From our founder, Cheri Kuhn:
When I work with leadership teams, I push them to reverse engineer their desired results down to activities that can be measured on a weekly basis. We are looking for leading indicators to help identify if we are on track to successfully achieve monthly, quarterly or annual goals. If all of your metrics (the things on your scorecard that you are measuring) are trailing indicators, like numbers from your P&L, there may not be any recourse or action you can take to get back on track and achieve your goals. What's done is done.
For example, if you are tracking the number of outgoing sales calls (with an understanding of how many of those it will take to get a face-to-face meeting and ultimately a new client), you will be alerted early if you are off track and can work together to get that number back on track. Keep in mind that not every outcome is easy to reverse to the activity that drives the end goal, but there is almost always some activity or number we can track to help determine future success. A team can (and should) track sales number, but also find leading indicators that drive those sales.
What gets measured gets done. As an example, Charles Schwab paid a visit to his lowest performing steel mill. At the end of the first shift, he asked how many heats they had done (the answer was 6). He wrote a giant 6 on the floor in chalk. When the next shift arrived, they asked what that was. Charles explained it was the number of heats completed by the first shift. The next morning the 6 was erased and replaced with a 7. Over the coming weeks, this mill went from his lowest to his highest performing mill.

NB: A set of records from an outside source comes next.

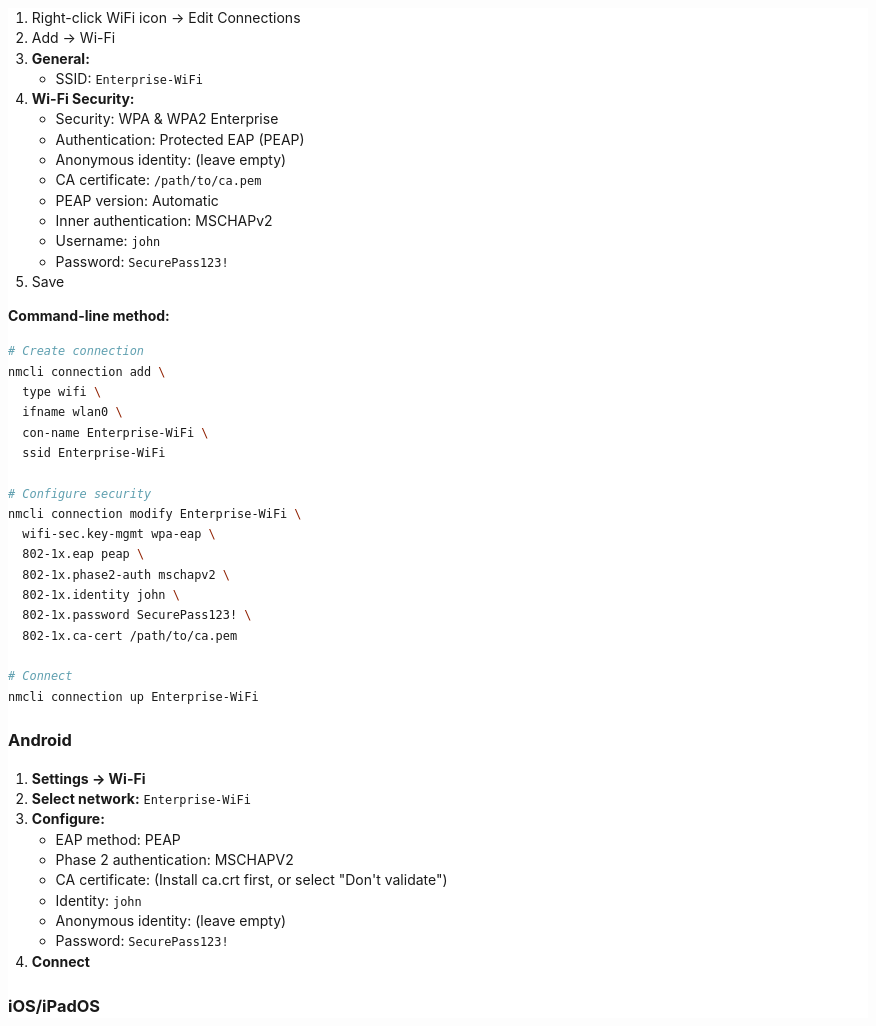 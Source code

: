 1. Right-click WiFi icon → Edit Connections
2. Add → Wi-Fi
3. **General:**
   - SSID: `Enterprise-WiFi`
4. **Wi-Fi Security:**
   - Security: WPA & WPA2 Enterprise
   - Authentication: Protected EAP (PEAP)
   - Anonymous identity: (leave empty)
   - CA certificate: `/path/to/ca.pem`
   - PEAP version: Automatic
   - Inner authentication: MSCHAPv2
   - Username: `john`
   - Password: `SecurePass123!`
5. Save

**Command-line method:**

```bash
# Create connection
nmcli connection add \
  type wifi \
  ifname wlan0 \
  con-name Enterprise-WiFi \
  ssid Enterprise-WiFi

# Configure security
nmcli connection modify Enterprise-WiFi \
  wifi-sec.key-mgmt wpa-eap \
  802-1x.eap peap \
  802-1x.phase2-auth mschapv2 \
  802-1x.identity john \
  802-1x.password SecurePass123! \
  802-1x.ca-cert /path/to/ca.pem

# Connect
nmcli connection up Enterprise-WiFi
```

### Android

1. **Settings → Wi-Fi**
2. **Select network:** `Enterprise-WiFi`
3. **Configure:**
   - EAP method: PEAP
   - Phase 2 authentication: MSCHAPV2
   - CA certificate: (Install ca.crt first, or select "Don't validate")
   - Identity: `john`
   - Anonymous identity: (leave empty)
   - Password: `SecurePass123!`
4. **Connect**

### iOS/iPadOS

I challenge you to incorporate this concept into your personal life and goal-setting. To help with this, the 2021 Perfect Planner includes a personal scorecard or dashboard. The idea is the same for personal goal setting as it is for setting company goals - what are the activities you do each week that will ensure you accomplish your quarterly and annual goals?

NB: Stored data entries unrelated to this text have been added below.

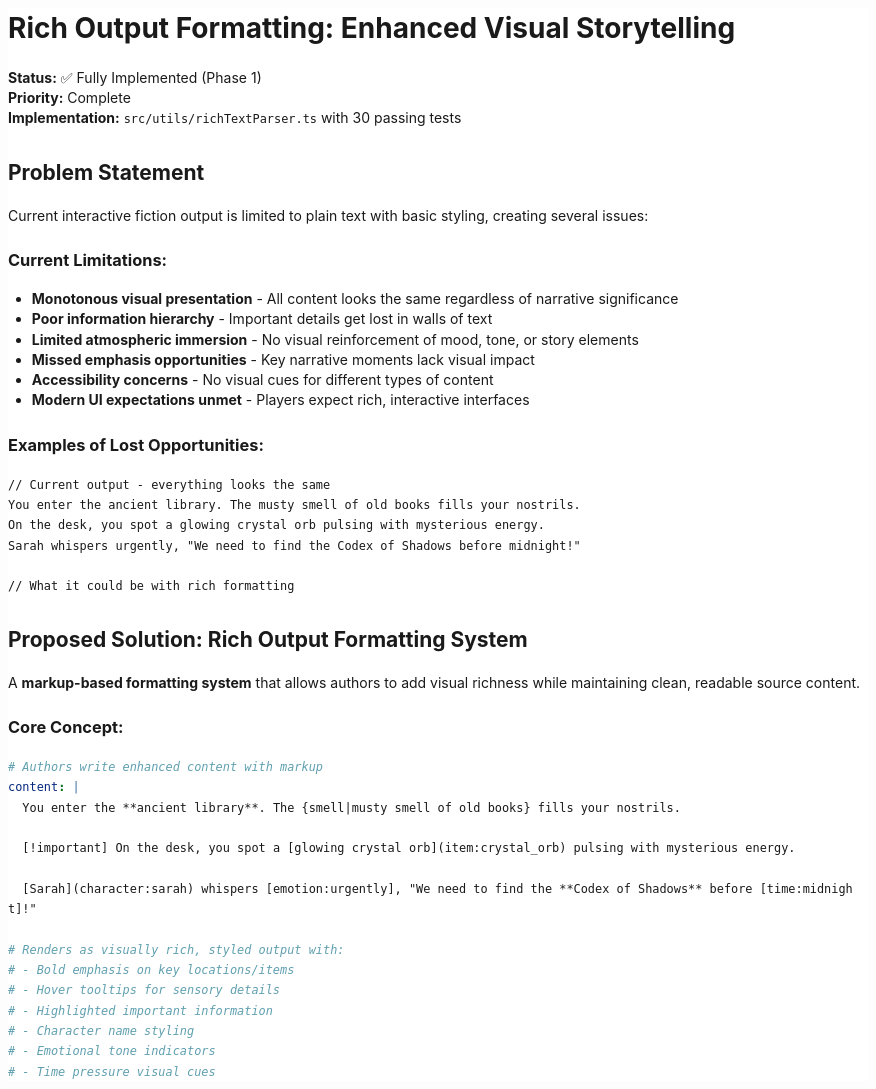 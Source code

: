 # Rich Output Formatting: Enhanced Visual Storytelling

**Status:** ✅ Fully Implemented (Phase 1)  
**Priority:** Complete  
**Implementation:** `src/utils/richTextParser.ts` with 30 passing tests  

## Problem Statement

Current interactive fiction output is limited to plain text with basic styling, creating several issues:

### Current Limitations:
- **Monotonous visual presentation** - All content looks the same regardless of narrative significance
- **Poor information hierarchy** - Important details get lost in walls of text
- **Limited atmospheric immersion** - No visual reinforcement of mood, tone, or story elements
- **Missed emphasis opportunities** - Key narrative moments lack visual impact
- **Accessibility concerns** - No visual cues for different types of content
- **Modern UI expectations unmet** - Players expect rich, interactive interfaces

### Examples of Lost Opportunities:
```
// Current output - everything looks the same
You enter the ancient library. The musty smell of old books fills your nostrils. 
On the desk, you spot a glowing crystal orb pulsing with mysterious energy. 
Sarah whispers urgently, "We need to find the Codex of Shadows before midnight!"

// What it could be with rich formatting
```

## Proposed Solution: Rich Output Formatting System

A **markup-based formatting system** that allows authors to add visual richness while maintaining clean, readable source content.

### Core Concept:

```yaml
# Authors write enhanced content with markup
content: |
  You enter the **ancient library**. The {smell|musty smell of old books} fills your nostrils.
  
  [!important] On the desk, you spot a [glowing crystal orb](item:crystal_orb) pulsing with mysterious energy.
  
  [Sarah](character:sarah) whispers [emotion:urgently], "We need to find the **Codex of Shadows** before [time:midnight]!"

# Renders as visually rich, styled output with:
# - Bold emphasis on key locations/items
# - Hover tooltips for sensory details
# - Highlighted important information
# - Character name styling
# - Emotional tone indicators
# - Time pressure visual cues
```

The idea is to focus on activities you can control. For example, let’s say you have a goal to save for retirement, a vacation, or a new house. If you eat out often for lunch, an activity you could track is the number of sack lunches each week (with a goal of >/= to 3). Fitness goals can include tracking activities like miles walked/ran, trips to the gym, etc. When you focus on leading indicators (activities) you can course correct when you are off-track.
For your personal scorecard, all you need is the Activity (what you are measuring each week), tied to the specific Goal (what needs to happen to achieve your quarterly and/or annual goals?). This is your personal scorecard. Ask yourself, are you doing what needs to be done consistently? I highly recommend tracking the things that are hard for you to do but need to be done to accomplish your goals.
Your mission, if you choose to accept it, is to choose the 3 to 5 activities you can do each week that will help you achieve your goals and that will drive the results you want. There is a direct correlation between what gets measured and what gets done.